Published Feb 27, 2014You have to hand it to Liam Neeson: while the esteemed actor continues his unlikely transition to becoming everyone's favorite action dad, he shows a discerning eye for selecting ideal projects and roles. From the Taken series to The Grey, he's proven to be reliably adept at lending a dignified air of authority to the star-crossed characters he portrays as they desperately seek to bring order back to chaos. Non-Stop succeeds in extending his hot streak, stranding Neeson high in the sky for a claustrophobic whodunit that keeps the edge of the seat nice and warm.
This time around he's Bill Marks, a Federal Air Marshal that we know little about besides that he has a daughter and a drinking problem. As he boards a flight bound for London and we're introduced to his fellow passengers and crew, the film has great fun in setting up nearly everyone as a potential danger. When he inevitably starts getting anonymous texts on his secure network threatening a death onboard every twenty minutes unless he agrees to pay 150 million dollars, Marks springs into action to finger the culprit.
Could it be the seemingly helpful doctor (Omar Metwally), the forceful dissident (Corey Stoll) or perhaps his own fellow agent, Hammond (Anson Mount)? Or are the messages coming from an even more unlikely suspect, such as the friendly flight attendant (Michelle Dockery) or his chatty seatmate (Julianne Moore)? While paranoia reigns up in the air after the bodies start piling up, a frame job sees Marks himself regarded as the chief suspect and he ignores orders from his superiors on the ground to stand down.

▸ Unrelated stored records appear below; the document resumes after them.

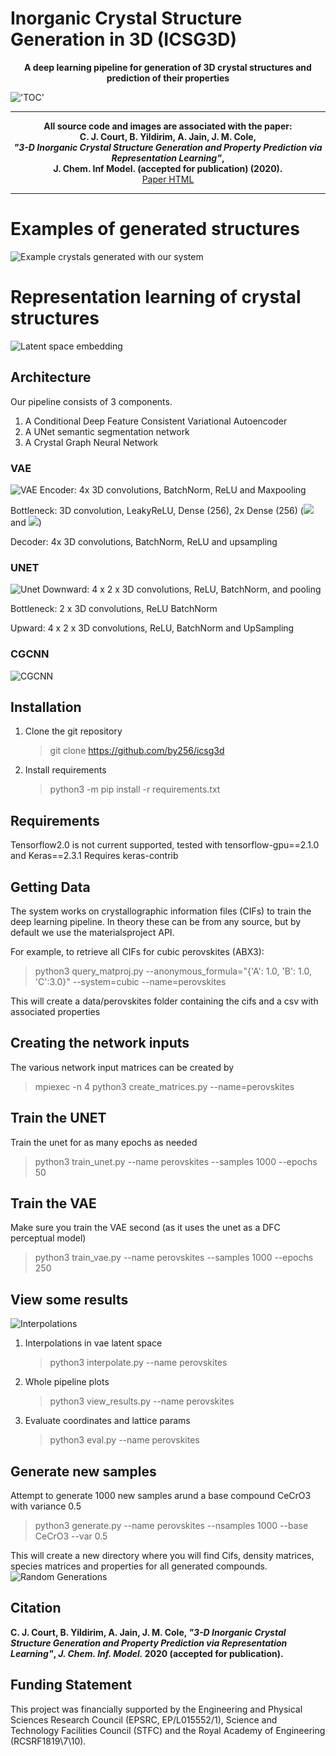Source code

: # Inorganic Crystal Structure Generation in 3D (ICSG3D)
<center><b>A deep learning pipeline for generation of 3D crystal structures and prediction of their properties</b>
</center>

!['TOC'](images/toc.png)

----

<p align="center">
<b>All source code and images are associated with the paper: <br />
C. J. Court, B. Yildirim, A. Jain, J. M. Cole,<br />
<i>"3-D Inorganic Crystal Structure Generation and Property Prediction via Representation Learning"</i>,<br />
J. Chem. Inf Model. (accepted for publication) (2020). </b><br />
<a href="https://pubs.acs.org/doi/10.1021/acs.jcim.0c00464">Paper HTML</a>
</p>

----

# Examples of generated structures
![Example crystals generated with our system](images/crystals-1.png)

# Representation learning of crystal structures
![Latent space embedding](images/latent_annotated-1.png)


## Architecture

Our pipeline consists of 3 components.

1. A Conditional Deep Feature Consistent Variational Autoencoder
2. A UNet semantic segmentation network
3. A Crystal Graph Neural Network

### VAE

![VAE](images/crystal_vae-1.png)
Encoder: 4x 3D convolutions, BatchNorm, ReLU and Maxpooling

Bottleneck: 3D convolution, LeakyReLU, Dense (256), 2x Dense (256) (<img src="https://render.githubusercontent.com/render/math?math=\mu"> and <img src="https://render.githubusercontent.com/render/math?math=\sigma">)

Decoder: 4x 3D convolutions, BatchNorm, ReLU and upsampling

### UNET

![Unet](images/unet.png)
Downward: 4 x 2 x 3D convolutions, ReLU, BatchNorm, and pooling

Bottleneck: 2 x 3D convolutions, ReLU BatchNorm

Upward: 4 x 2 x 3D convolutions, ReLU, BatchNorm and UpSampling

### CGCNN

![CGCNN](images/gnn-1.png)

## Installation

1. Clone the git repository
    > git clone https://github.com/by256/icsg3d
2. Install requirements
    > python3 -m pip install -r requirements.txt
    
## Requirements
Tensorflow2.0 is not current supported, tested with tensorflow-gpu==2.1.0 and Keras==2.3.1
Requires keras-contrib


## Getting Data

The system works on crystallographic information files (CIFs) to train the deep learning pipeline. In theory these can be from any source, but by default we use the materialsproject API.

For example, to retrieve all CIFs for cubic perovskites (ABX3):
> python3 query_matproj.py --anonymous_formula="{'A': 1.0, 'B': 1.0, 'C':3.0}" --system=cubic --name=perovskites

This will create a data/perovskites folder containing the cifs and a csv with associated properties

## Creating the network inputs

The various network input matrices can be created by
> mpiexec -n 4 python3 create_matrices.py --name=perovskites

## Train the UNET

Train the unet for as many epochs as needed
> python3 train_unet.py --name perovskites --samples 1000 --epochs 50

## Train the VAE

Make sure you train the VAE second (as it uses the unet as a DFC perceptual model)
> python3 train_vae.py --name perovskites --samples 1000 --epochs 250

## View some results

![Interpolations](images/interpolate-1.png)

1. Interpolations in vae latent space
    > python3 interpolate.py --name perovskites
2. Whole pipeline plots
    > python3 view_results.py --name perovskites
3. Evaluate coordinates and lattice params
    > python3 eval.py --name perovskites

## Generate new samples

Attempt to generate 1000 new samples arund a base compound CeCrO3 with variance 0.5
> python3 generate.py --name perovskites --nsamples 1000 --base CeCrO3 --var 0.5

This will create a new directory where you will find Cifs, density matrices, species matrices and properties for all generated compounds.
![Random Generations](images/rand_gens-1.png)


## Citation
<b>C. J. Court, B. Yildirim, A. Jain, J. M. Cole, <i>"3-D Inorganic Crystal Structure Generation and Property Prediction via Representation Learning"</i>, *J. Chem. Inf. Model.* 2020 (accepted for publication).</b>

## Funding Statement
This project was financially supported by the Engineering and Physical Sciences Research Council (EPSRC, EP/L015552/1), Science and Technology Facilities Council (STFC) and the Royal Academy of Engineering (RCSRF1819\7\10).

Though there are plenty of contrivances used to generate suspense, the script is smart enough to stay one step ahead of the audience for the most part and inject some nice moments of sly humour throughout. For instance, when a bomb is discovered with its requisite countdown timer, a discussion about defusing it breaks down quickly when they find there are no wires for anyone to cut. Some of the twists and reveals along the way may not hold up quite as well under closer scrutiny, but they sure keep things absorbing as they unfold.

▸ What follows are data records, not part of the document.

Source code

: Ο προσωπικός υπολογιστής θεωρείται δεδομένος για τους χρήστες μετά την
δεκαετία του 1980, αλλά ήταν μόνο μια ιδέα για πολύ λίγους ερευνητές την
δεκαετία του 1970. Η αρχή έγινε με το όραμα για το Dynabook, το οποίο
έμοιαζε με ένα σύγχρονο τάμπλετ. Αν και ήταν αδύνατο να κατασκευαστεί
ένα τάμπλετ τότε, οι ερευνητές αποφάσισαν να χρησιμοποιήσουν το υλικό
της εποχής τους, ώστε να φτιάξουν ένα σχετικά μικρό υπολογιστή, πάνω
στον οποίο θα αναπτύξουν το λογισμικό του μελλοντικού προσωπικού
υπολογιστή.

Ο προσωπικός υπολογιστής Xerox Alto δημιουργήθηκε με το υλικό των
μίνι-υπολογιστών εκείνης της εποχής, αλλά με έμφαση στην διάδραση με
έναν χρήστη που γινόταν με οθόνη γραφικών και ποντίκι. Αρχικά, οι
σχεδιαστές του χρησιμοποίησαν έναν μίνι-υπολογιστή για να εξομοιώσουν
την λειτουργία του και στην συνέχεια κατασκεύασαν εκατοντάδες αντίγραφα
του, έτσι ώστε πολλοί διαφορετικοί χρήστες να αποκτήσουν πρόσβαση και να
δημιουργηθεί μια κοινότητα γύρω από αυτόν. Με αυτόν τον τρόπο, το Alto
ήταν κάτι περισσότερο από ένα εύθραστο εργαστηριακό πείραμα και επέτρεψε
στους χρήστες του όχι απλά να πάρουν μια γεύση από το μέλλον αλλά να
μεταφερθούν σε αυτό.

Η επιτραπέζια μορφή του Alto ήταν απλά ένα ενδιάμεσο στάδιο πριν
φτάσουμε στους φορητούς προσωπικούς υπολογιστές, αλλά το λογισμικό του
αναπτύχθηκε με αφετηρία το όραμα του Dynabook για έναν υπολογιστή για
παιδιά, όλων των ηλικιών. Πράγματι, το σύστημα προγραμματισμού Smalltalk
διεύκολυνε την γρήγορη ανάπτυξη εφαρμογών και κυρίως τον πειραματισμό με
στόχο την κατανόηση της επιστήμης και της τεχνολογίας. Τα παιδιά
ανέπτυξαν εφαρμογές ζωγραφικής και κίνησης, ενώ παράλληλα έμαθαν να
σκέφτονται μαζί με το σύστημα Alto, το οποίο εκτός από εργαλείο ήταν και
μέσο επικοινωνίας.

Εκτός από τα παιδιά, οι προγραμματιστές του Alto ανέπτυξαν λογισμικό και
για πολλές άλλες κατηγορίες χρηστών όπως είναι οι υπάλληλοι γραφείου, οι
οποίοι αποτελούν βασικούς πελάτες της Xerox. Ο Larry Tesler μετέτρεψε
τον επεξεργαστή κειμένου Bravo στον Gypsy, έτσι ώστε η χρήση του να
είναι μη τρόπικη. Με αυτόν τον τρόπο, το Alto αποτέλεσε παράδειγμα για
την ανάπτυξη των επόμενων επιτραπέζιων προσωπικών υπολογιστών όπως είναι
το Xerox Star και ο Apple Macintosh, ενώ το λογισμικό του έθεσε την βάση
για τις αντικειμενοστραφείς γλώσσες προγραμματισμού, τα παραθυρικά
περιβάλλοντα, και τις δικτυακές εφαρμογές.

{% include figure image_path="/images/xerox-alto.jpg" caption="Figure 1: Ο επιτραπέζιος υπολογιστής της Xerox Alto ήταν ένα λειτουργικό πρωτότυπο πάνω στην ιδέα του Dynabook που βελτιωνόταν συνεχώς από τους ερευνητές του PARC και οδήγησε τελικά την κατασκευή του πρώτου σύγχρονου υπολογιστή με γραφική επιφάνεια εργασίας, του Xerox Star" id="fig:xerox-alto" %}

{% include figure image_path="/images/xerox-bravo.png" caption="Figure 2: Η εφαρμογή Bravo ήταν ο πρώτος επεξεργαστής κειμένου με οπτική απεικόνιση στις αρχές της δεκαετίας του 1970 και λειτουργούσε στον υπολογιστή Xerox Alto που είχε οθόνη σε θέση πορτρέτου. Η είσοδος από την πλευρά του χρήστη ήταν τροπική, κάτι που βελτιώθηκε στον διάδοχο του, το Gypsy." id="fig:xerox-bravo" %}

For all of the red herrings and misdirection planted among the large cast, this remains unquestionably Neeson's film, and he takes it squarely on his shoulders and carries it with great command. Every action star needs an iconic moment and, though Neeson has already had a few in his time, he gives us another one here to rival his best. The plane takes a precipitous dive at a crucial moment and then suddenly levels out, sending a gun that was sitting on the floor flying upwards. Neeson, unfazed as always, plucks it out of mid-air and starts blasting bad guys.